(Beginning of PROVIDED INFORMATION)

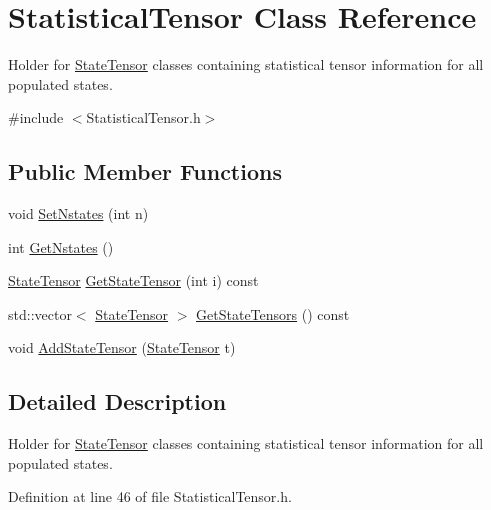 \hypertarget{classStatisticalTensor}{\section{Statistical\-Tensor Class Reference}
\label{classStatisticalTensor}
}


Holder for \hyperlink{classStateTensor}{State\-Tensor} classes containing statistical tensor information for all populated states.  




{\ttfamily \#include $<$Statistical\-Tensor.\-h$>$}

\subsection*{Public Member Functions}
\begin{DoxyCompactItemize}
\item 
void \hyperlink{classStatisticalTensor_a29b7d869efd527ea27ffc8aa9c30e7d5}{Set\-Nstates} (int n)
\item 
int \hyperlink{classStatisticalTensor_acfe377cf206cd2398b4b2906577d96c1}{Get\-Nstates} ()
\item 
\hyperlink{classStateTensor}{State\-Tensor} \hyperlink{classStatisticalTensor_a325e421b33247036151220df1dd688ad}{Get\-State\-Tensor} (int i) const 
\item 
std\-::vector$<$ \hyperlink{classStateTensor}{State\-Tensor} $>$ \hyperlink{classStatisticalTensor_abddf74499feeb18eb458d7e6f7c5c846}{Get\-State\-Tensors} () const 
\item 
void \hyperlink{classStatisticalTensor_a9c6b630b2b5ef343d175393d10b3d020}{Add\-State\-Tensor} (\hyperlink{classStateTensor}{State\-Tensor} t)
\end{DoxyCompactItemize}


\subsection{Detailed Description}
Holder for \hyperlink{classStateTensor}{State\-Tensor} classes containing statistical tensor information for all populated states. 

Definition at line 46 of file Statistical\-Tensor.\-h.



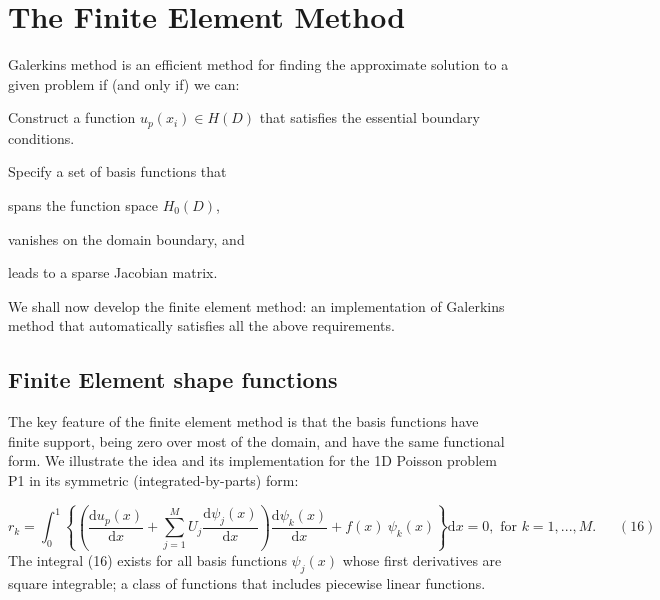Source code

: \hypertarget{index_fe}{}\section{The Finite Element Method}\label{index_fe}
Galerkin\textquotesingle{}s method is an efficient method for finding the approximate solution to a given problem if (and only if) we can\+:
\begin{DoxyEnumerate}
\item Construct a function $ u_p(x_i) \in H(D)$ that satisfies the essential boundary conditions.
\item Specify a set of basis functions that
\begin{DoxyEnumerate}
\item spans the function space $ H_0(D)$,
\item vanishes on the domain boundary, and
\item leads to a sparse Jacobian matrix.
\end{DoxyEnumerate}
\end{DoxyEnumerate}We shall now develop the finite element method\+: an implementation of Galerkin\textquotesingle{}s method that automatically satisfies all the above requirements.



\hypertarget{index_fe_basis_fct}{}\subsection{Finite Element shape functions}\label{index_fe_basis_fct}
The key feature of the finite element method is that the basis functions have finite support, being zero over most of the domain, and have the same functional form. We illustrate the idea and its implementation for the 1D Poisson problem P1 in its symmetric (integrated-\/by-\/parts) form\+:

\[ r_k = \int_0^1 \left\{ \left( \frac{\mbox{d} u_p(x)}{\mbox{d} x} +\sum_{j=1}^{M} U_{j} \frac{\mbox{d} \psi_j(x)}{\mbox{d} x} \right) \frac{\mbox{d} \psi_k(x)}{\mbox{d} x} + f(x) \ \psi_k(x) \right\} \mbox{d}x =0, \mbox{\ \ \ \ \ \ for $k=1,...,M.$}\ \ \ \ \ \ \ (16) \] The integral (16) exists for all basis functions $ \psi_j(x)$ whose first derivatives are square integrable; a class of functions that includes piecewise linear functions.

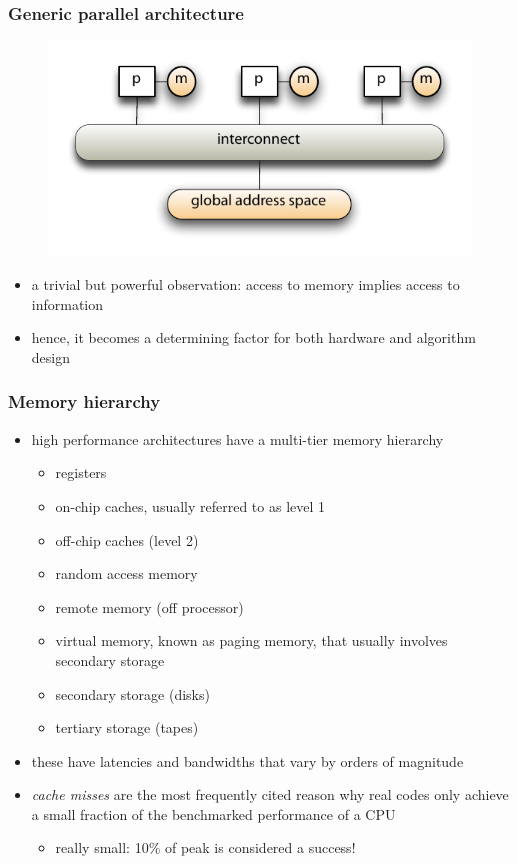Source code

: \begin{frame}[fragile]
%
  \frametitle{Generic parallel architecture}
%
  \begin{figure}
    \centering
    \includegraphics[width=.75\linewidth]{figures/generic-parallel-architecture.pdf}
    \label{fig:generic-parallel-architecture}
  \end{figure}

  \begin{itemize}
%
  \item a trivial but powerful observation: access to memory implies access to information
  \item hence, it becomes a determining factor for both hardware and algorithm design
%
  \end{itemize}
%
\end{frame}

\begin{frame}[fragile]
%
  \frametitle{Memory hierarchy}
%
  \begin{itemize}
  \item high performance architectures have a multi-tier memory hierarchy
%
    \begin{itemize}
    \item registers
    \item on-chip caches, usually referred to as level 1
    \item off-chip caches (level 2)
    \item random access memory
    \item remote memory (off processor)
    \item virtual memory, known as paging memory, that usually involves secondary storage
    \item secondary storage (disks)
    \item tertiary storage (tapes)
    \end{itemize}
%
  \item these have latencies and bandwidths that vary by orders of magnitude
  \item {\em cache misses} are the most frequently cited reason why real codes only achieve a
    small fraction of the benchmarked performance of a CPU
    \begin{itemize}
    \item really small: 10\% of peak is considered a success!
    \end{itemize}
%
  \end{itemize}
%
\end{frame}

(End of PROVIDED INFORMATION)
(Beginning of PROVIDED INFORMATION)

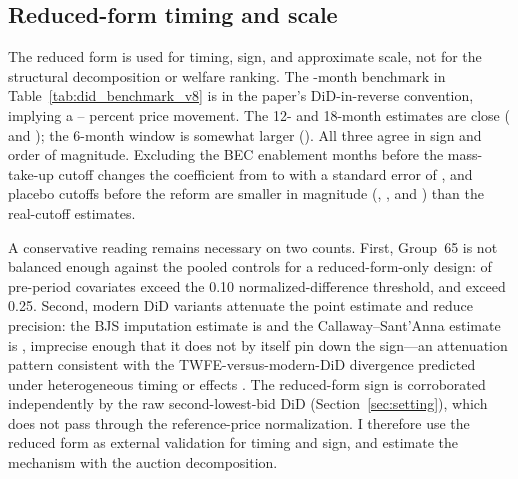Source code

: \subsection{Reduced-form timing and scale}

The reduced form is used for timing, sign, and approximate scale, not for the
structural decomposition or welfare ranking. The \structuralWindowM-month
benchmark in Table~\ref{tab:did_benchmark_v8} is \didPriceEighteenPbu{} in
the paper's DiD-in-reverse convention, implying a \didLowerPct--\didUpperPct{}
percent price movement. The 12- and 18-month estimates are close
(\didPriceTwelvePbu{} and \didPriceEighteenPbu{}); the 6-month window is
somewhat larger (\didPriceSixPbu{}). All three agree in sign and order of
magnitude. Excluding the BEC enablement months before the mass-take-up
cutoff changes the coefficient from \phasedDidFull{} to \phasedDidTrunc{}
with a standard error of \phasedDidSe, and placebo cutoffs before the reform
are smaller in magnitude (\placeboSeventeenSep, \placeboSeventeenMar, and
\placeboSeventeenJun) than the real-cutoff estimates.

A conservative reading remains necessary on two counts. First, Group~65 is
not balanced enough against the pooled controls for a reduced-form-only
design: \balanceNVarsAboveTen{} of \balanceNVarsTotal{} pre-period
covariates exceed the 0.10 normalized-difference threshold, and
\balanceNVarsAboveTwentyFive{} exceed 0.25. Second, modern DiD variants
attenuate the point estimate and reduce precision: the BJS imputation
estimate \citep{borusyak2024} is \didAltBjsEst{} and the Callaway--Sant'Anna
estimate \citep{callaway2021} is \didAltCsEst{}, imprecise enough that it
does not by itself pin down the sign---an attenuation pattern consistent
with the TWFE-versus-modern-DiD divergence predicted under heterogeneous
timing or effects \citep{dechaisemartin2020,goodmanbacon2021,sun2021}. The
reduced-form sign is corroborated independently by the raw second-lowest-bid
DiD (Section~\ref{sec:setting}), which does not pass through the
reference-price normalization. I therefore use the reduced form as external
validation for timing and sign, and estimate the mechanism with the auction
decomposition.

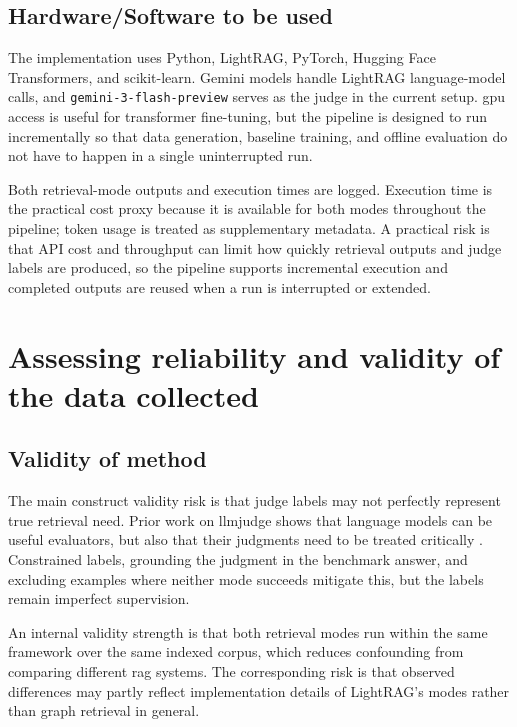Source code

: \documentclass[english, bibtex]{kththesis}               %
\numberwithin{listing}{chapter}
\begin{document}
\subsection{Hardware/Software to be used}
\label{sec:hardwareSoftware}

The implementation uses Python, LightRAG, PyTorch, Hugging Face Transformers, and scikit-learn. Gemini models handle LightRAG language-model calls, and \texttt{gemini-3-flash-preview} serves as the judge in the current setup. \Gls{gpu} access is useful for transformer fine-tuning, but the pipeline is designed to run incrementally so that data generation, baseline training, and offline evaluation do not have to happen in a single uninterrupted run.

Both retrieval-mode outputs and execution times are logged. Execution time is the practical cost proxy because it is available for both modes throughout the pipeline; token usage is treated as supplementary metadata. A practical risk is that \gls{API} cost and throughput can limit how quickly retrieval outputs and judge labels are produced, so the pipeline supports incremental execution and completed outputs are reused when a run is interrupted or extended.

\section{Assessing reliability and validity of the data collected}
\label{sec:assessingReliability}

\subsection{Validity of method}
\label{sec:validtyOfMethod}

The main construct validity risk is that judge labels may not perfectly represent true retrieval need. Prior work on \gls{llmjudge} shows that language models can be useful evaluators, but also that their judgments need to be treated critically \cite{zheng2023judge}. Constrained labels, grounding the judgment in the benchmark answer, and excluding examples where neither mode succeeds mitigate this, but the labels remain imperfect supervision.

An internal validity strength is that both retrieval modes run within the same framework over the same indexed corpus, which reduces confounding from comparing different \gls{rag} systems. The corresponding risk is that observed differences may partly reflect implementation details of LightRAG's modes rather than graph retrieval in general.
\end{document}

(End of PROVIDED INFORMATION)

* [WHAT YOU WILL DO]:
Among the lines above, which hold the word "over"? Report each one.

* [ANSWER BOX]:
The key feature of the finite element method is that the basis functions have finite support, being zero over most of the domain, and have the same functional form. We illustrate the idea and its implementation for the 1D Poisson problem P1 in its symmetric (integrated-\/by-\/parts) form\+:
An internal validity strength is that both retrieval modes run within the same framework over the same indexed corpus, which reduces confounding from comparing different \gls{rag} systems. The corresponding risk is that observed differences may partly reflect implementation details of LightRAG's modes rather than graph retrieval in general.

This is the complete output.